This past week I was in Reykjavik, Iceland attending and participating in the Sequences Real Time Festival. Needless to say, it was a strange time to have come just days after the financial crisis blanketed the entire country. Friends from far and wide were emailing with comments such as “historical” and “unprecedented” to describe the predicament that by comparison, made Main Street look like a ticker tape parade.
The mood was somber, uncertain, and optimistic at the same time as the drinks went down and the show went on. A large contingent of friends and colleagues (from the Kling & Bang collective) who were going over to the Frieze Art Fair to re-create Reykjavik’s defunct but legendarily bacchanal Sirkus bar relayed feelings of reluctance but determination. How will the English react to such potential callous activity in times of turmoil? Apparently, everyone loves a good party, and by all accounts, the reception was just dandy.
At Sequences, related or not, some of the strongest works augured the crises and responded with messages about Nature reclaiming its own, in big and small ways. At the Reykjavik Art Museum, Rúrí, in collaboration with composer Jóhann Jóhannsson, created a visual and sound installation that invoked a quasi international summit on the environment, complete with choir barking texts from the former’s collected discussions on water. Rúrí, a 2003 Venice Biennale artist best known for her “archive of water” project, projected a massive, rushing waterfall on a large screen for the duration of the 45 minute performance, while musicians bearing gongs and flashlights rallied and mixed it up with the assembled mass. The water theme might also remind one of another project in Stykkishólmur, Iceland by Roni Horn, the Season 3 artist who last year created a Library of Water in the little western town.
At the opposite extreme of spectacle, Halldór Arnar Úlfarsson’s intimate Installation for Seven People at the tiny Útúrdúr bookstore was an escapist act. Taking off the mantle of collective social responsibility and in its stead donning a cap of personal meditation, the small performance was activated by the simple push of a button that revealed a private, poetic display of physics for the lucky viewer. As the title hints, the performance happened only once per day over seven days for seven people.
One of the most memorable performances at Sequences was the Helix collaboration between siblings Elin Hansdottir and Úlfur Hansson that took place in the evening at Grótta lighthouse. An American museum’s liability nightmare, one had to walk the rugged landscape in the darkness for a quarter mile, led only by a path of small candles. The foggy night at sea was inverted, whereby once inside the lighthouse, a smoky dense air filled the tower.
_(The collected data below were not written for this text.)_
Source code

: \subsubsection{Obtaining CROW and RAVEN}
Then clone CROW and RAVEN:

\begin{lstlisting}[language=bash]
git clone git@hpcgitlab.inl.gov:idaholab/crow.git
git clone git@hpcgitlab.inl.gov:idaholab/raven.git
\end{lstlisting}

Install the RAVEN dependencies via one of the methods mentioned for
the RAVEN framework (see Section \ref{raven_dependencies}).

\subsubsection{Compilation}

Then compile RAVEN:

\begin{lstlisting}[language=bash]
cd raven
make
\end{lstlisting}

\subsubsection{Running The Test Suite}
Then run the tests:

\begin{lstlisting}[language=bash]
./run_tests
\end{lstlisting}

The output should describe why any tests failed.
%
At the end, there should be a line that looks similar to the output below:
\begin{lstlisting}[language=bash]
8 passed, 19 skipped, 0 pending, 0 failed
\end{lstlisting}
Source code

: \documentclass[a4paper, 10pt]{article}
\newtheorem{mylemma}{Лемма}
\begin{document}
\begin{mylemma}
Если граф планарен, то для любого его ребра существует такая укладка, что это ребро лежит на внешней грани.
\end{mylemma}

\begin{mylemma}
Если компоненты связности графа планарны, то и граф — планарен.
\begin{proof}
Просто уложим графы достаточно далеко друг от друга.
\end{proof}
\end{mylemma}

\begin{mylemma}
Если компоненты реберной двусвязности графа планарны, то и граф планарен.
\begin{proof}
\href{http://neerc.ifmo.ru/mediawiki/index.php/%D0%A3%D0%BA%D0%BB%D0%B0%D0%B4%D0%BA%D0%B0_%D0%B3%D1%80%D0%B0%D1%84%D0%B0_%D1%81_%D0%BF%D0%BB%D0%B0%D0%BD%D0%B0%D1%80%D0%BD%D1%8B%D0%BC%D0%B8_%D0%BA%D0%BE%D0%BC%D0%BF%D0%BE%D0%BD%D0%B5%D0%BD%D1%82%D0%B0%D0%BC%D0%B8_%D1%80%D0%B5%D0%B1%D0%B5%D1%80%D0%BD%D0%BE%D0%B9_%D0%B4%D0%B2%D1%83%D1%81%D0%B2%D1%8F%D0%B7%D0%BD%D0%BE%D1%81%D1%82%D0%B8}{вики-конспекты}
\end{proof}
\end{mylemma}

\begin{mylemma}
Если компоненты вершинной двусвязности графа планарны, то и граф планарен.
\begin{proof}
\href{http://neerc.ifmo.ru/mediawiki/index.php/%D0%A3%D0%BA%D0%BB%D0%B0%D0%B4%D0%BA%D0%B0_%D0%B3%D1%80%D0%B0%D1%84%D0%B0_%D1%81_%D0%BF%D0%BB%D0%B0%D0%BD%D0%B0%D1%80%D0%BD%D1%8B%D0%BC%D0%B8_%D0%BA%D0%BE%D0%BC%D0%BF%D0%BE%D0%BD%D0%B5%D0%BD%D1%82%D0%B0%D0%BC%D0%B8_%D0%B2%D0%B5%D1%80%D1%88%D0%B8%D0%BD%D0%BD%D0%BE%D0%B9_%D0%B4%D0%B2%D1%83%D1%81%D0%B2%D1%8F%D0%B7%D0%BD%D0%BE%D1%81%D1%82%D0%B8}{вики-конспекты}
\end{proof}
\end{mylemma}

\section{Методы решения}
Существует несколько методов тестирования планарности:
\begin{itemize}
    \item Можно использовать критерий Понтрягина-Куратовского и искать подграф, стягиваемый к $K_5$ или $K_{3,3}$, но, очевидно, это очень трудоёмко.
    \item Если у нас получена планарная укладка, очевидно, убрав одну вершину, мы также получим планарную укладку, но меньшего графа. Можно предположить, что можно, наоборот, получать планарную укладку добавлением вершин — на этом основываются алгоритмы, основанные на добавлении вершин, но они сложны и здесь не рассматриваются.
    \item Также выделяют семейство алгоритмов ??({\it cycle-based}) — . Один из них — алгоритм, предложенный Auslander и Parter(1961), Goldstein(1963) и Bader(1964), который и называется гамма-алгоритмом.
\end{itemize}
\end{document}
A claustrophobic queue of people patiently walked up the circular stairway toward a blinding light while an invisible choir sung what is known as the “shepherd’s scale,” a tonal registry whose up and down movement is difficult to determine. As one got closer to the light… well, you had to be there.
Every evening one could also see from a distance Yoko Ono’s Imagine Peace Tower project. Located on nearby Viðey Island, the landscape installation honors the legacy of John Lennon, staying lit from his birth date October 9th to the anniversary of his death on December 8th. The single column of light is reminiscent of the September 11th Tribute in Light at Ground Zero. Like its visual counterpart in New York, Imagine Peace Tower’s infinite beam is a presence that is at once awing, ghostly, soothing, natural and manmade. In the barren Icelandic landscape, entwined with the Aurora Borealis, the limits of the impossible seemed within reach. And like the protagonist from John Berger’s novel G., I too felt like I was witnessing something oddly human scale and intimate, behind the scenes of history happening at that very moment.